Hatzius is believed to be referring to recent talks among economic experts and investors about the possibility of a global recession. The debates came up after U.S. President Donald Trump shocked markets when he announced 10 percent tariffs on the rest of the Chinese goods that have not been tariffed yet.

"Fears that the trade war will trigger a recession are growing," Hatzius pointed out, echoing sentiments of other analysts regarding the supply chain disruption that new tariffs on $300 billion worth of Chinese products will bring.

Last week, Goldman Sachs already predicted that the White House will most likely pursue tariffs going into affect by September.

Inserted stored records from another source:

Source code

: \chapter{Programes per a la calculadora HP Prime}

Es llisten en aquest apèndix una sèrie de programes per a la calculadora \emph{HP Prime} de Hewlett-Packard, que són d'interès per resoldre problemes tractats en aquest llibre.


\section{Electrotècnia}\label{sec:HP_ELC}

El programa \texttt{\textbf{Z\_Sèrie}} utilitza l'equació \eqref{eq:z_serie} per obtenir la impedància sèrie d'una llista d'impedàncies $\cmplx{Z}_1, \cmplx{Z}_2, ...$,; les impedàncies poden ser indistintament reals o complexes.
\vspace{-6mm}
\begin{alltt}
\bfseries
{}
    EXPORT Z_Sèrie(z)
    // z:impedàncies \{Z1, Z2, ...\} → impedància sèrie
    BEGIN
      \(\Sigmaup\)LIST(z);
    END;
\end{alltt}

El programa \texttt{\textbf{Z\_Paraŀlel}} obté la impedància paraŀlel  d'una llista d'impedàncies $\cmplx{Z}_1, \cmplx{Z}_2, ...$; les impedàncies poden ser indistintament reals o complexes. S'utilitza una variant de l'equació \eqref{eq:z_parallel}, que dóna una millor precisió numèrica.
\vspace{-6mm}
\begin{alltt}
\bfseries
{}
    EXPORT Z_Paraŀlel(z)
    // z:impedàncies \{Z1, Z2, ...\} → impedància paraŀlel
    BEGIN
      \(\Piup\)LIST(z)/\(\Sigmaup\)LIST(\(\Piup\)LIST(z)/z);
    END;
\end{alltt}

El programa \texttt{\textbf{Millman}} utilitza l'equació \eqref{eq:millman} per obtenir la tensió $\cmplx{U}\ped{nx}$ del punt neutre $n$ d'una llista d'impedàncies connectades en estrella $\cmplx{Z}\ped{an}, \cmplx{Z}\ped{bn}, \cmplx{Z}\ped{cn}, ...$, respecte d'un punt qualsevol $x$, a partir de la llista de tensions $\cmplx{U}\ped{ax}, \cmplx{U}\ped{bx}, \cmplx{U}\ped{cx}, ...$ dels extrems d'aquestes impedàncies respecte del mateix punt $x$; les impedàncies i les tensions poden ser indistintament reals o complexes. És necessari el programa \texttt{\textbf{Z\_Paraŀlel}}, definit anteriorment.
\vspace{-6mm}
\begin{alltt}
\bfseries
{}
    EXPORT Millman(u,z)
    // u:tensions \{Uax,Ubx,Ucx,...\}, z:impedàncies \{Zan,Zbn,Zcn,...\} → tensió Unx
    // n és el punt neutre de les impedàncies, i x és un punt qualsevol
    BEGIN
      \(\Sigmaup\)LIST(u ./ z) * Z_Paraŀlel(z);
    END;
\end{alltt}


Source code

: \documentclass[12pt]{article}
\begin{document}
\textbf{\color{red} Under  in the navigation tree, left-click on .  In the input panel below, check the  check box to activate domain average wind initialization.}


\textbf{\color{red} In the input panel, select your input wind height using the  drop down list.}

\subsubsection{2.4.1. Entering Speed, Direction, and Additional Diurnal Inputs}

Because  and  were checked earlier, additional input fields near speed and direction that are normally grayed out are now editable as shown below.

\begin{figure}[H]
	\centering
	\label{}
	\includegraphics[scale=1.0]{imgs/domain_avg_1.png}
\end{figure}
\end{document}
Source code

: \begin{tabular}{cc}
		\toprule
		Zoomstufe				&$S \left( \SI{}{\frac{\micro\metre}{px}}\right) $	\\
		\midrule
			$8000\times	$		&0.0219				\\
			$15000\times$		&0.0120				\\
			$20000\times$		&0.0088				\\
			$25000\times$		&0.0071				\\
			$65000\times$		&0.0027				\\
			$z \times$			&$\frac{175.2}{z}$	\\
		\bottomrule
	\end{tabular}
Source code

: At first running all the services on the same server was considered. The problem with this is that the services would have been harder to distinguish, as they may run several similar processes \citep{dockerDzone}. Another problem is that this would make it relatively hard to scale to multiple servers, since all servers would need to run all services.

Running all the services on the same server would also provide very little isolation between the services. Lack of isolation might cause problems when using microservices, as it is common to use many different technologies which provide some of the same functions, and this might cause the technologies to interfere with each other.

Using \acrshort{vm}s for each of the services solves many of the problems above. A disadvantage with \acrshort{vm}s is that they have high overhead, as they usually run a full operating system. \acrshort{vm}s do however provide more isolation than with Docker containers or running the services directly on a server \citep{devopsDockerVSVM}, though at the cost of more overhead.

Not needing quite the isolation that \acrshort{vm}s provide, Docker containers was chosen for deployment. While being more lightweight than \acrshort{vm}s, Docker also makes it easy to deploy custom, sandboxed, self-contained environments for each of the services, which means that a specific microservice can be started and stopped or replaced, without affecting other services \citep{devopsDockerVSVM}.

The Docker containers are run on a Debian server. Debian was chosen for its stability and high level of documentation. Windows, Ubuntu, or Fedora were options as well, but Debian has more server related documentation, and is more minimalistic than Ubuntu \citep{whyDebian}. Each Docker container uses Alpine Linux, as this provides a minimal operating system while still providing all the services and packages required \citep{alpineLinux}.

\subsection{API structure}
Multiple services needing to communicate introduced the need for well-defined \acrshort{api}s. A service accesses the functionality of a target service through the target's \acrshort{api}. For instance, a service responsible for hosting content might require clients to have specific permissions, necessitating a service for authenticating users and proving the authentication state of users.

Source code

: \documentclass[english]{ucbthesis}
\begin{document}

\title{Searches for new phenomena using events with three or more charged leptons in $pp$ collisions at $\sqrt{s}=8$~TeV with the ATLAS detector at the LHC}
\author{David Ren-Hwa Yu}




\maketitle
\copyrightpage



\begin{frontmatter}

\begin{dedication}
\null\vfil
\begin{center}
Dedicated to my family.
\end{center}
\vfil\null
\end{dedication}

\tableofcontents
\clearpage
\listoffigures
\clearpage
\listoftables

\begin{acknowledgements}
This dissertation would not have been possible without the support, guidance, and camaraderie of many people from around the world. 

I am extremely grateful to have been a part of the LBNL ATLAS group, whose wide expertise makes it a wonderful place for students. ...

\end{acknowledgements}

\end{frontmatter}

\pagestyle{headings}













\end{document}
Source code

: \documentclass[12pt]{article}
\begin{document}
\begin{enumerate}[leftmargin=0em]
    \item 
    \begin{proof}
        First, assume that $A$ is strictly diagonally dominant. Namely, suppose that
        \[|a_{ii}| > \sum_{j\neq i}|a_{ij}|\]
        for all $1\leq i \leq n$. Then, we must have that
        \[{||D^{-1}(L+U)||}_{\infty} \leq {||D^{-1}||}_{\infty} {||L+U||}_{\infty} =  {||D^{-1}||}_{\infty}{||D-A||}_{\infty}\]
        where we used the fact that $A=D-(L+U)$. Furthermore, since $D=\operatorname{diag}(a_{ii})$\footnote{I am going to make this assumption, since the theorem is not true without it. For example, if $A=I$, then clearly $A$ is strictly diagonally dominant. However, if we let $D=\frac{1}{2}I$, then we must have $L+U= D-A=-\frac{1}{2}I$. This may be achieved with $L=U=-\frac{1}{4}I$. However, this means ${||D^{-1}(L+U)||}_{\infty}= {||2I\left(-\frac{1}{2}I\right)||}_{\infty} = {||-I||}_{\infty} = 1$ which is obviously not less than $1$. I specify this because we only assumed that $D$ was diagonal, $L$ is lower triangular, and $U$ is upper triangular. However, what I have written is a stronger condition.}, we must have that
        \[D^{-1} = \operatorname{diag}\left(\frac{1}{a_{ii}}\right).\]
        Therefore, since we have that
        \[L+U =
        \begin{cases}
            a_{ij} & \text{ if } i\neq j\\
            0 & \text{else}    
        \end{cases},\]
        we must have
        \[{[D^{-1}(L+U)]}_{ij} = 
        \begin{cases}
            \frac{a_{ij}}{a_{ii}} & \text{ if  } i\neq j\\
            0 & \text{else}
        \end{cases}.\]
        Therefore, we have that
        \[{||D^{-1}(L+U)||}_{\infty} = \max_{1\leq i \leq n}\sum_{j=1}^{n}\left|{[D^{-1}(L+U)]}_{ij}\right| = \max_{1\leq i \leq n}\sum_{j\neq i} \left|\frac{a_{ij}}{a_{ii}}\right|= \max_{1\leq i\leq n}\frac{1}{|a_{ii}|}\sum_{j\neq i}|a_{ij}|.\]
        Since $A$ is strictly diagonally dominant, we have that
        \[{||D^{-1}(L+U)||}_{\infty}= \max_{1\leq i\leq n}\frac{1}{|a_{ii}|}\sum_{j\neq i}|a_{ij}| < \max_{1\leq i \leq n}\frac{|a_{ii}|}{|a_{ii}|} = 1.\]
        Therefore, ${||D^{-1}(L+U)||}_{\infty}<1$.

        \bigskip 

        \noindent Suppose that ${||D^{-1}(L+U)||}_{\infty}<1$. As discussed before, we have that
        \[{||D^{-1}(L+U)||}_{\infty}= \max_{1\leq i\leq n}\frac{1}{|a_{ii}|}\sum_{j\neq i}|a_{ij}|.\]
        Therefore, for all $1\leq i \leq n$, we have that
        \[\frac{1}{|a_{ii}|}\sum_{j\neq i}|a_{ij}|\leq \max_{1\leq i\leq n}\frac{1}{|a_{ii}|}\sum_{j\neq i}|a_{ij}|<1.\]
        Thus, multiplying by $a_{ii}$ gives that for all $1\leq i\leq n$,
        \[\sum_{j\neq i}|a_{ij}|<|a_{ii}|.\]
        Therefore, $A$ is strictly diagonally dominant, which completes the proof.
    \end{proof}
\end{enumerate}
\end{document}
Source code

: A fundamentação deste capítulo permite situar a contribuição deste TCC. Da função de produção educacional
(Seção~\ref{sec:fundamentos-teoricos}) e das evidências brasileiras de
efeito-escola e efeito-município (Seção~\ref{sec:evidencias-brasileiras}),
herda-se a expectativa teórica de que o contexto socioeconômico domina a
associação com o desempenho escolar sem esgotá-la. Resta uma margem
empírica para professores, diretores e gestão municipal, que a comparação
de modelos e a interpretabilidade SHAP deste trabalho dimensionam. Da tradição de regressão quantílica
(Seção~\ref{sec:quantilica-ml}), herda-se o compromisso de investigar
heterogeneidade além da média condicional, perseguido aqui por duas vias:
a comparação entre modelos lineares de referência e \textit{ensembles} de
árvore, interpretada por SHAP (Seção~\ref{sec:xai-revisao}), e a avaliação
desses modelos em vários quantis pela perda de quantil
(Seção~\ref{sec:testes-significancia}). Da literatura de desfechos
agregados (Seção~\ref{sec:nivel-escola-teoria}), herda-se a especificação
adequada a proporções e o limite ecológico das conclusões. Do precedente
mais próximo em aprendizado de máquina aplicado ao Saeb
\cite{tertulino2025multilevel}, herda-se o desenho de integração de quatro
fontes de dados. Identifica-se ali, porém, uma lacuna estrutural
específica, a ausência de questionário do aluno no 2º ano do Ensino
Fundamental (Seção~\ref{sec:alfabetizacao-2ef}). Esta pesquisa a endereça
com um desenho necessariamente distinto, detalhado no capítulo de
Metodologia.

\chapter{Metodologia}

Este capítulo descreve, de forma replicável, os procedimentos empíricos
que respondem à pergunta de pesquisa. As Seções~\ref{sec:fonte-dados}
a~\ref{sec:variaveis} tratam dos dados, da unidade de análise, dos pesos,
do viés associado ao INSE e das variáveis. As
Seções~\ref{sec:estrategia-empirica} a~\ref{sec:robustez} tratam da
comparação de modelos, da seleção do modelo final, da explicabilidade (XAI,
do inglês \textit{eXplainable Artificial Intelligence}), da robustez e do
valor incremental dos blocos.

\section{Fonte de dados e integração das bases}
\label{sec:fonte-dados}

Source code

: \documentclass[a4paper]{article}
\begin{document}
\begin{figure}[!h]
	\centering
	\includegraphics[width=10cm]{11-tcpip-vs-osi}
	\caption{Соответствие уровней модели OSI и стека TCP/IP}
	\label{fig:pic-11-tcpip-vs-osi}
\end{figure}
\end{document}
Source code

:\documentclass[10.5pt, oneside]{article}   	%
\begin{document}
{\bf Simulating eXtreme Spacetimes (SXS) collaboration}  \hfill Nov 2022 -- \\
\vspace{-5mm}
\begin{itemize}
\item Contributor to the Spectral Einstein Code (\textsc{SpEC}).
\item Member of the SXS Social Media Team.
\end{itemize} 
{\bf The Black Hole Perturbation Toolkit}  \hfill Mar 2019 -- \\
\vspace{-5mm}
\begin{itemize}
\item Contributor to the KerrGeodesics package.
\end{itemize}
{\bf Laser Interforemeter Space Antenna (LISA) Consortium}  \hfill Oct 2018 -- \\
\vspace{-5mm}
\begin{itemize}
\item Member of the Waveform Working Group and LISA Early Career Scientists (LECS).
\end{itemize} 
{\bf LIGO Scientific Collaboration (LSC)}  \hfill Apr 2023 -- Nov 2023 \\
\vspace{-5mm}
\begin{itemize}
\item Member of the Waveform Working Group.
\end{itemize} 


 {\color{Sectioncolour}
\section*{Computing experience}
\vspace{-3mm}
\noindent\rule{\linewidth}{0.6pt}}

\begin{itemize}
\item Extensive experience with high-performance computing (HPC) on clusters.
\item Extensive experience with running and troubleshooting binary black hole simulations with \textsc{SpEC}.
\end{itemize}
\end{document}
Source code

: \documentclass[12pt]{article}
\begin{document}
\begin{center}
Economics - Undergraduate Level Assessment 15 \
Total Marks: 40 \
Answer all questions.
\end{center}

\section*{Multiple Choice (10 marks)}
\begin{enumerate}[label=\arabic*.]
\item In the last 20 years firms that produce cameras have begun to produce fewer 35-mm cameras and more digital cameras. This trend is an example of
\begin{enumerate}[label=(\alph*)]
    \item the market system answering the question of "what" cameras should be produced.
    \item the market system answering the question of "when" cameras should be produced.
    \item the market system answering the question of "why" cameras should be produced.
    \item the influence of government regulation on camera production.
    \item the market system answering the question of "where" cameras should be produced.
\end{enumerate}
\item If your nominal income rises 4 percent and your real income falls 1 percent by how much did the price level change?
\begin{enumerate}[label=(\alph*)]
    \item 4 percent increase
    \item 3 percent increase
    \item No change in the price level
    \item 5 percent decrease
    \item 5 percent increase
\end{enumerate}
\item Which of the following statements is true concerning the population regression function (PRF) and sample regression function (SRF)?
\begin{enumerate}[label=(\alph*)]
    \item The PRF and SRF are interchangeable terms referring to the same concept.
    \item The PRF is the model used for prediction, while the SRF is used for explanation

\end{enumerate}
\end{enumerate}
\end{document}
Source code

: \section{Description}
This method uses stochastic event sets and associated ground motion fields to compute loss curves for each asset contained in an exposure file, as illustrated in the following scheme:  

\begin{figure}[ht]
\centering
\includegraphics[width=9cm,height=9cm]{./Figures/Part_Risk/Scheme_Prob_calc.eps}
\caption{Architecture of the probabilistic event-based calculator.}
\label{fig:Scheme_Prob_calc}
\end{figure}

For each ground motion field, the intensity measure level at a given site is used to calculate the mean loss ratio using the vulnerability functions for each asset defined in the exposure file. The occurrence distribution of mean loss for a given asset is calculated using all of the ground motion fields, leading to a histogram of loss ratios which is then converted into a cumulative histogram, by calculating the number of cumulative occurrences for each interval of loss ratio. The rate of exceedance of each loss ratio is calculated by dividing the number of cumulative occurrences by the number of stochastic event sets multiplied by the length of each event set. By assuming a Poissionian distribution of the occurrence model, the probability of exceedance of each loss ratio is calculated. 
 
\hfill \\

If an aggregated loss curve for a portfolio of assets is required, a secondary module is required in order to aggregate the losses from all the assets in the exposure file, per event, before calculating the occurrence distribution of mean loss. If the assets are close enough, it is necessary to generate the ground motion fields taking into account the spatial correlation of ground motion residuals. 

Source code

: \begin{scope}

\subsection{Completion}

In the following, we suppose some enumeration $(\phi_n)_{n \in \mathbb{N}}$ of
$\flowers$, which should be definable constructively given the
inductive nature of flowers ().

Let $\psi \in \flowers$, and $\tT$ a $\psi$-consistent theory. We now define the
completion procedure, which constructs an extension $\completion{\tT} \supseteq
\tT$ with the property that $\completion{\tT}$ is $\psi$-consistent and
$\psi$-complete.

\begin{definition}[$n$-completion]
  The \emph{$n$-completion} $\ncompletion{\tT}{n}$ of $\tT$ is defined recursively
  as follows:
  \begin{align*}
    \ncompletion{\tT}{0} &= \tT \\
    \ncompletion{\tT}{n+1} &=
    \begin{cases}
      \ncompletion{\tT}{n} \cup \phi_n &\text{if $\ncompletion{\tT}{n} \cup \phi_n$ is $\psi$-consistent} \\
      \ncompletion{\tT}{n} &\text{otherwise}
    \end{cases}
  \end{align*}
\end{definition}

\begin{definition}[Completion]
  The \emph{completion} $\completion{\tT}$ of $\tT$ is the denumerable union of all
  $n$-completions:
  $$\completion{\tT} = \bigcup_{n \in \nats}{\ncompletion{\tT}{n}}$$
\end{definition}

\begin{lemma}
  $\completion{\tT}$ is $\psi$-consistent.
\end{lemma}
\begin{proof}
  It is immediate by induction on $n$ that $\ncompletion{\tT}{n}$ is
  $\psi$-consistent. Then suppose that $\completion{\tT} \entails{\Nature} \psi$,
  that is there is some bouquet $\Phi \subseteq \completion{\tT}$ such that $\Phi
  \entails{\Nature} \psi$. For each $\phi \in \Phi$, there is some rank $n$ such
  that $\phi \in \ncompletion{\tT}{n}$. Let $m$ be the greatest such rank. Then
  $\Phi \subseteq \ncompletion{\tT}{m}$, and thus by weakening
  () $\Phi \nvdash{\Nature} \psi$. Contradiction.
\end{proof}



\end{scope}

The international banking group further said it is not expecting a China-U.S. trade deal before Trump battles it out at the 2020 election.

Meanwhile, Chinese consumers are expected to remain cautious of their spending behaviors as uncertainties revolve around income growth and new job availabilities.

Economic analysts are expecting China's consumer spending to weaken further for the entire year. They further explained that the slower consumption in the country is the result of lower investments in manufacturing.

Senior China Economist at Capital Economics, Julian Evans-Pritchard, stressed that at this point in the trade war, the consumer may no longer have the capacity to "rescue" the Chinese economy.

Evans-Pritchard explained that "the consumer is also suffering from the trade war," which could hamper expectations that consumption can help curb the impact of the escalated trade dispute.

Many analysts have frowned at Trump's tactics in the trade war. Professor and Director of the Center for Sustainable Development at Columbia University, Jeffrey Sachs, pointed out that Trump's strategies are a form of "economic manipulation."

Sachs explained that contrary to Trump and Washington's claims that China is a "currency manipulator," the reason why the country allowed the yuan to depreciate is that Beijing is looking for ways to stabilize the country's growth despite continued attacks from the U.S.